International management bestsellers like Blue Ocean Strategy, provide recipes for being bold and crafting new business models, that offer vistas of fantastic profitability.
The interest in disruptive innovation obscures an uncomfortable reality: many more businesses are being disrupted than are being disruptive.
It’s a bit like the saying about old age: Everyone wants to grow old, but nobody wants to be old.
Face the future
Avoiding disruption is a futile, and loosing, strategy. Just take a look at the macro forces that are shaping today’s business landscape: 1
- Globalization and interconnectedness
- Pervasive interdependence leads to complex, unpredictable dynamics
- Social responsibility
- Sustainable development and stakeholder value-oriented perspectives challenge organizations to integrate multi-faceted value creation mechanisms
- Accelerating pace of innovation
- Waves of disruptive changes quickly erode the status quo
- Chaotic and turbulent competitive landscape
- Lower barriers to entry and technology-driven innovation generate an unpredictable dynamic
- Dynamical networked value-added chains
- Superior competitiveness and agility require a strong eco-system of dynamic supply network relations
- Global shift to Asia
- A shift of the center of gravity of the global economy creates new business opportunities and threats
- Knowledge commodification
- Technical knowledge codified in products, software and business processes can be acquired in the market or quickly recreated by competitors
- Customer power
- With the world at their fingertips, customers demand superior value experiences
The combined impact of these trends results in a fast moving, highly unpredictable, turbulent business environment, where only one thing is certain: you will be disrupted.
Prepare to be disrupted
Fortunately, to paraphrase Cruijff: every disadvantage has its advantage.

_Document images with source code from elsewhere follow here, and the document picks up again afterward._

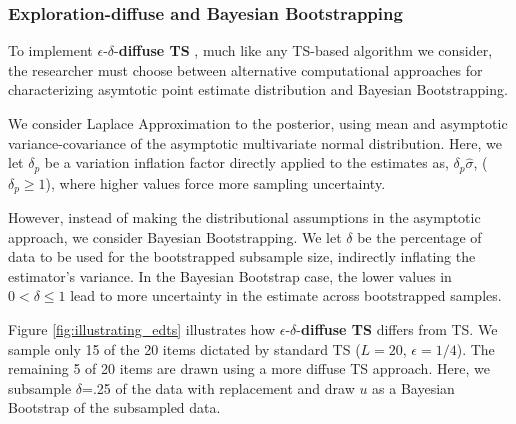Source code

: \documentclass[nonblindrev]{informs3}
\newcommand{\edts}{$\epsilon$-$\delta$-\textbf{diffuse TS} }
\newcommand{\numperset}{L}
\begin{document}
\subsubsection{Exploration-diffuse and Bayesian Bootstrapping}

To implement \edts, much like any TS-based algorithm we consider, the researcher must choose between alternative computational approaches for characterizing asymtotic point estimate distribution and Bayesian Bootstrapping. 

We consider Laplace Approximation to the posterior, using mean and asymptotic variance-covariance of the asymptotic multivariate normal distribution. Here, we let $\delta_p$ be a variation inflation factor directly applied to the estimates as, $\delta_p  \hat \sigma$, ($\delta_p \geq 1$), where higher values force more sampling uncertainty.

However, instead of making the distributional assumptions in the asymptotic approach, we consider Bayesian Bootstrapping. We let $\delta$ be the percentage of data to be used for the bootstrapped subsample size, indirectly inflating the estimator's variance. In the Bayesian Bootstrap case, the lower values in $0 < \delta \leq 1$ lead to more uncertainty in the estimate across bootstrapped samples.

Figure \ref{fig:illustrating_edts} illustrates how \edts differs from TS. We sample only 15 of the 20 items dictated by standard TS ($\numperset=20$, $\epsilon=1/4$). The remaining 5 of 20 items are drawn using a more diffuse TS approach. Here, we subsample $\delta$=.25 of the data with replacement and draw $u$ as a Bayesian Bootstrap of the subsampled data. 
\end{document}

To thrive in this turbulent environment, organizations need to embrace and welcome change, reward bottom-up initiatives, reconfigure fluidly, tolerate a degree of messiness and have a significant risk appetite. While some of those values (not the messiness :) may sound great on paper, in practice each of these values involves friction and stress levels that may not be a pleasant experience. You don’t move to such a position, unless compelled by external forces, like disruptive competitors that threaten your very organizational continuity.
Compelled or not: once your organization has embraced change, increased agility and responsiveness and has mobilized all resources - in short, once you’ve accepted being disrupted as a reality - now you’re in an excellent position to start doing some disruption onto others as well.
In short: to become disruptive, prepare to be disrupted.